Sunday, February 19, 2012

The Funny Thing About Poetry

Authors note:  I have decided to condense the next several posts into one.  I will update occasionally as needed.

2:37pm

When I was seventeen years old, I was in love with my best friend.  I never told her.  Not because of the gay thing, we had, after all, come out together.  It was my neediness that worried me, and her independence.  It might have been a lone act of insight and maturity on my part, or a needless self-sacrifice for the sake of the melodramatic.  Given my history, it's more likely the latter.  I remember writing very bad poetry about it.

The funny thing about poetry, for me, at least, is that the more I want to write it, the worse the poem is.  Or rather, the emotion driving the poetry needs to be the desire for the words themselves.  I can't write poetry from love or longing; I write poetry from the words that circle in my head as I drive home in the snow, the words that make the cadence I fall asleep to.

Not this.


3:55pm

I will not have a good piece by the end of the day.

But I will have a finished piece.


4:24pm

3. Developing the print

Slide the paper into the developer. Use tongs to make sure the entire surface is submerged. Pick up one edge of the tray and begin to rock gently up and down. You want to keep the developer moving, across and back, so that the each molecule meets the photograph, changes it, and is whisked away again to be mixed in with the whole.

You can lose yourself in this, the slow rocking, up and down, the developer washing across and back, calling forth an image from empty space.
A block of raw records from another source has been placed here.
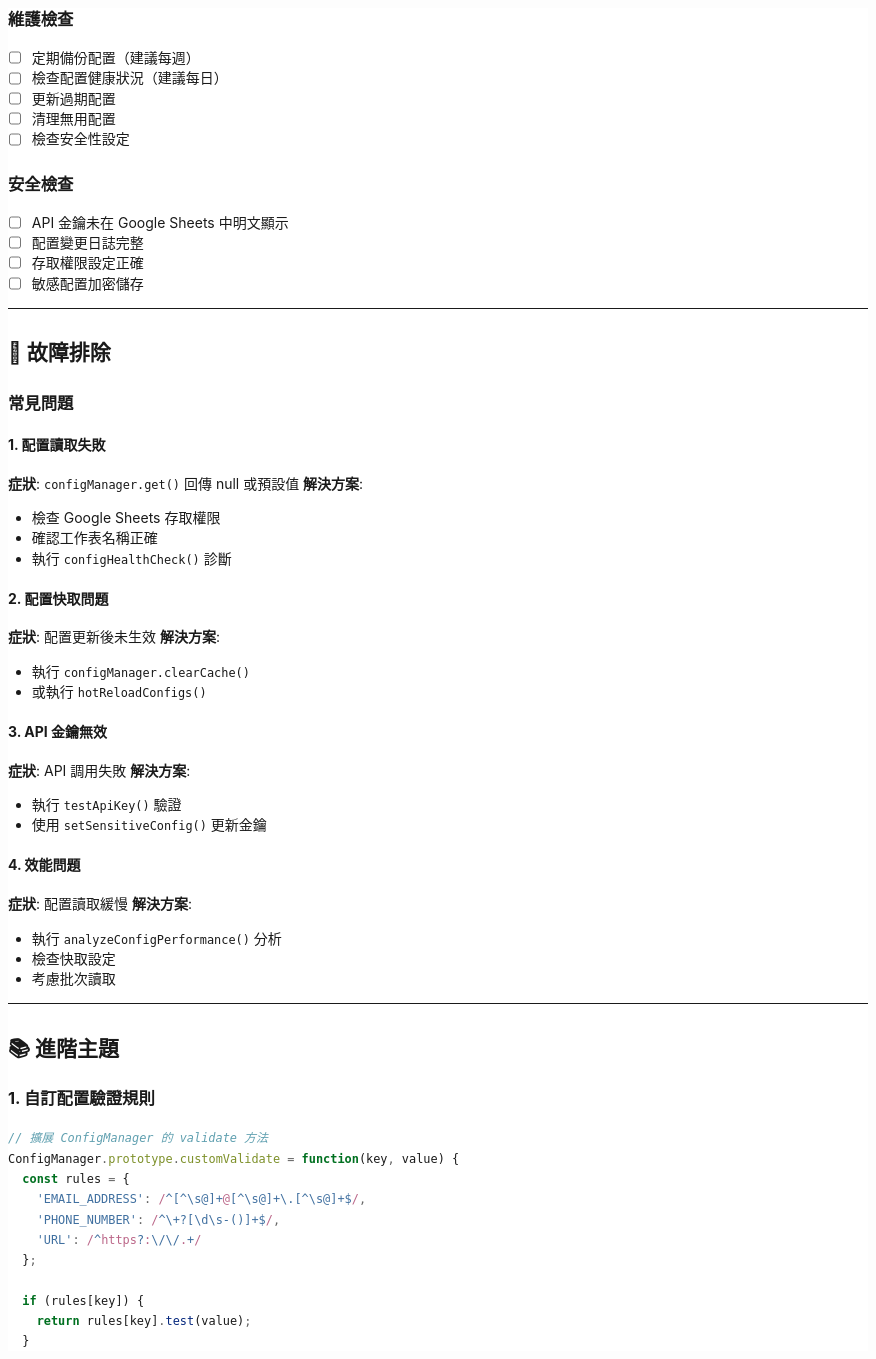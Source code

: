 ### 維護檢查
- [ ] 定期備份配置（建議每週）
- [ ] 檢查配置健康狀況（建議每日）
- [ ] 更新過期配置
- [ ] 清理無用配置
- [ ] 檢查安全性設定

### 安全檢查
- [ ] API 金鑰未在 Google Sheets 中明文顯示
- [ ] 配置變更日誌完整
- [ ] 存取權限設定正確
- [ ] 敏感配置加密儲存

---

## 🔧 故障排除

### 常見問題

#### 1. 配置讀取失敗
**症狀**: `configManager.get()` 回傳 null 或預設值
**解決方案**:
- 檢查 Google Sheets 存取權限
- 確認工作表名稱正確
- 執行 `configHealthCheck()` 診斷

#### 2. 配置快取問題
**症狀**: 配置更新後未生效
**解決方案**:
- 執行 `configManager.clearCache()`
- 或執行 `hotReloadConfigs()`

#### 3. API 金鑰無效
**症狀**: API 調用失敗
**解決方案**:
- 執行 `testApiKey()` 驗證
- 使用 `setSensitiveConfig()` 更新金鑰

#### 4. 效能問題
**症狀**: 配置讀取緩慢
**解決方案**:
- 執行 `analyzeConfigPerformance()` 分析
- 檢查快取設定
- 考慮批次讀取

---

## 📚 進階主題

### 1. 自訂配置驗證規則
```javascript
// 擴展 ConfigManager 的 validate 方法
ConfigManager.prototype.customValidate = function(key, value) {
  const rules = {
    'EMAIL_ADDRESS': /^[^\s@]+@[^\s@]+\.[^\s@]+$/,
    'PHONE_NUMBER': /^\+?[\d\s-()]+$/,
    'URL': /^https?:\/\/.+/
  };
  
  if (rules[key]) {
    return rules[key].test(value);
  }
```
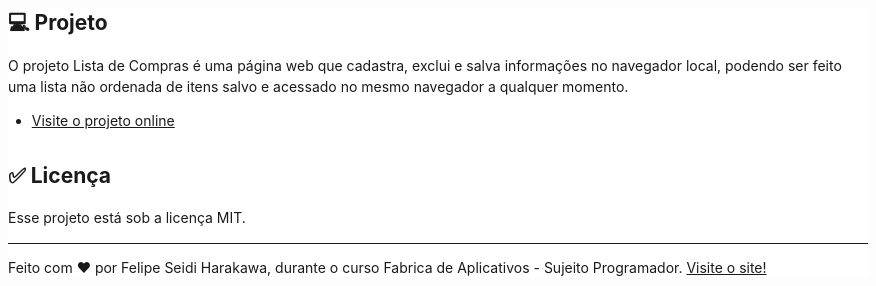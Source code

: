 ## 💻 Projeto

O projeto Lista de Compras é uma página web que cadastra, exclui e salva informações no navegador local, podendo ser feito uma lista não ordenada de itens salvo e acessado no mesmo navegador a qualquer momento.

- [ Visite o projeto online ](https://lipeharakawa.github.io/lista-compras)

## ✅ Licença

Esse projeto está sob a licença MIT.

---

Feito com ❤️ por Felipe Seidi Harakawa, durante o curso Fabrica de Aplicativos - Sujeito Programador. [ Visite o site! ](https://sujeitoprogramador.com/fabricadeaplicativos)
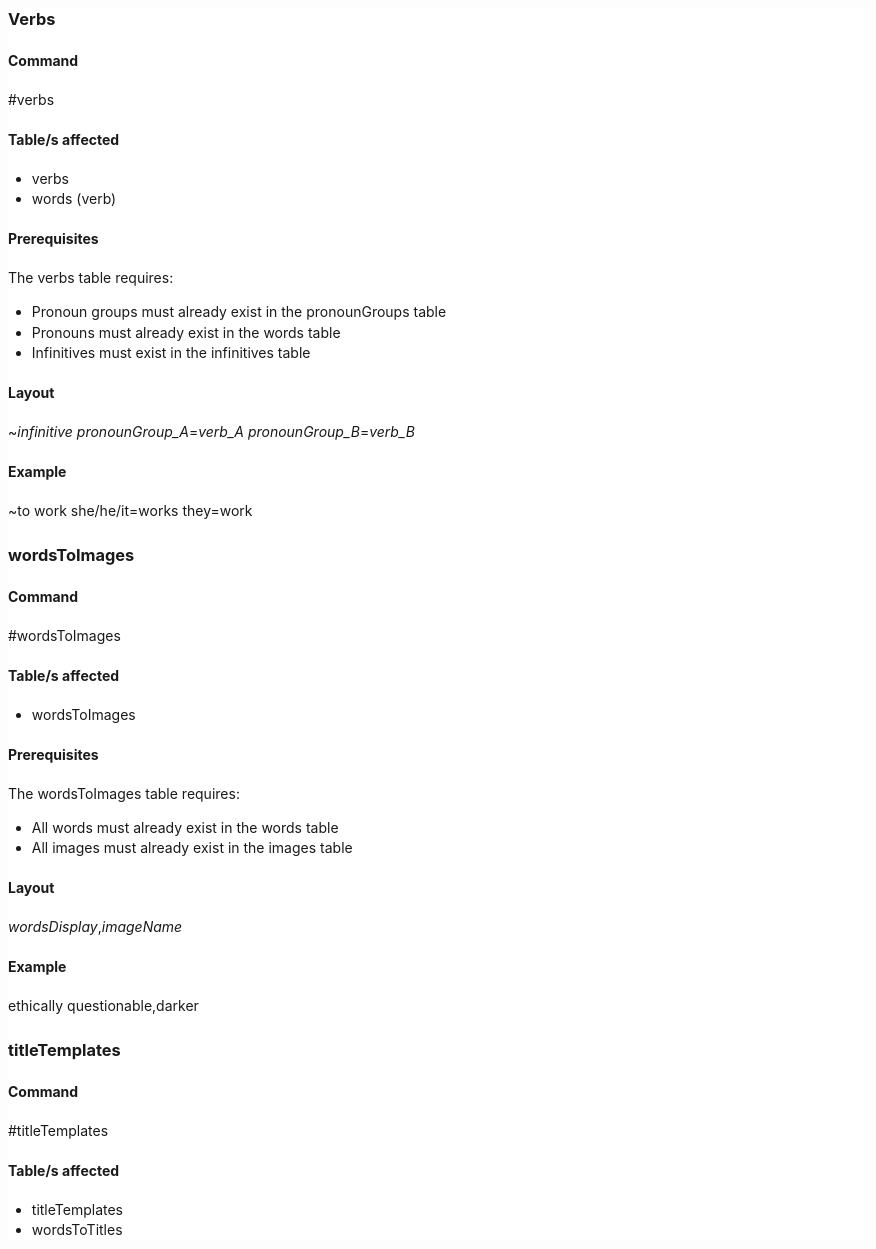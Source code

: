 

### Verbs
#### Command
\#verbs

#### Table/s affected
* verbs
* words (verb)

#### Prerequisites
The verbs table requires:
* Pronoun groups must already exist in the pronounGroups table
* Pronouns must already exist in the words table
* Infinitives must exist in the infinitives table

#### Layout
~*infinitive*
	*pronounGroup\_A*=*verb\_A*
	*pronounGroup\_B*=*verb\_B*

#### Example
~to work
	she/he/it=works
	they=work



### wordsToImages
#### Command
\#wordsToImages

#### Table/s affected
* wordsToImages

#### Prerequisites
The wordsToImages table requires:
* All words must already exist in the words table
* All images must already exist in the images table

#### Layout
*wordsDisplay*,*imageName*

#### Example
ethically questionable,darker


### titleTemplates
#### Command
\#titleTemplates

#### Table/s affected
* titleTemplates
* wordsToTitles
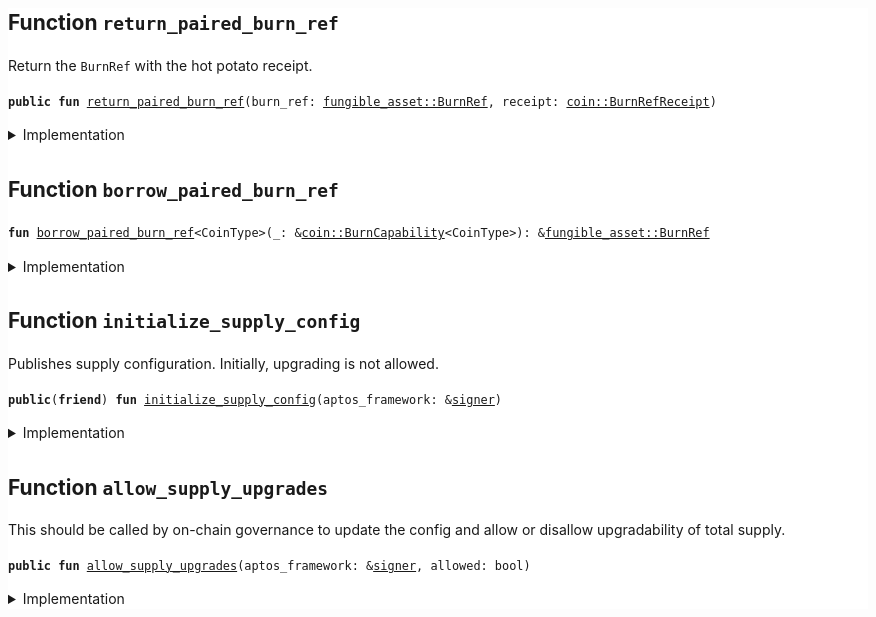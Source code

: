 <a id="0x1_coin_return_paired_burn_ref"></a>

## Function `return_paired_burn_ref`

Return the <code>BurnRef</code> with the hot potato receipt.


<pre><code><b>public</b> <b>fun</b> <a href="coin.md#0x1_coin_return_paired_burn_ref">return_paired_burn_ref</a>(burn_ref: <a href="fungible_asset.md#0x1_fungible_asset_BurnRef">fungible_asset::BurnRef</a>, receipt: <a href="coin.md#0x1_coin_BurnRefReceipt">coin::BurnRefReceipt</a>)<br /></code></pre>



<details><summary>Implementation</summary></details>

<a id="0x1_coin_borrow_paired_burn_ref"></a>

## Function `borrow_paired_burn_ref`



<pre><code><b>fun</b> <a href="coin.md#0x1_coin_borrow_paired_burn_ref">borrow_paired_burn_ref</a>&lt;CoinType&gt;(_: &amp;<a href="coin.md#0x1_coin_BurnCapability">coin::BurnCapability</a>&lt;CoinType&gt;): &amp;<a href="fungible_asset.md#0x1_fungible_asset_BurnRef">fungible_asset::BurnRef</a><br /></code></pre>



<details><summary>Implementation</summary></details>

<a id="0x1_coin_initialize_supply_config"></a>

## Function `initialize_supply_config`

Publishes supply configuration. Initially, upgrading is not allowed.


<pre><code><b>public</b>(<b>friend</b>) <b>fun</b> <a href="coin.md#0x1_coin_initialize_supply_config">initialize_supply_config</a>(aptos_framework: &amp;<a href="../../aptos-stdlib/../move-stdlib/doc/signer.md#0x1_signer">signer</a>)<br /></code></pre>



<details><summary>Implementation</summary></details>

<a id="0x1_coin_allow_supply_upgrades"></a>

## Function `allow_supply_upgrades`

This should be called by on&#45;chain governance to update the config and allow
or disallow upgradability of total supply.


<pre><code><b>public</b> <b>fun</b> <a href="coin.md#0x1_coin_allow_supply_upgrades">allow_supply_upgrades</a>(aptos_framework: &amp;<a href="../../aptos-stdlib/../move-stdlib/doc/signer.md#0x1_signer">signer</a>, allowed: bool)<br /></code></pre>



<details><summary>Implementation</summary></details>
You are calling ghosts, here in the dark. You coax them close, and bind them down. The paper holds the memory of the light it has seen. The negative holds its memory it’s moment in the light. And those memories, rather than blending and fading, growing old and dying, they stay. A photograph cannot reconcile what was with what is. A photograph lives forever in was. And isn’t that all a ghost is? The universe’s failure to forget the past. Or the past’s unwillingness to be forgotten.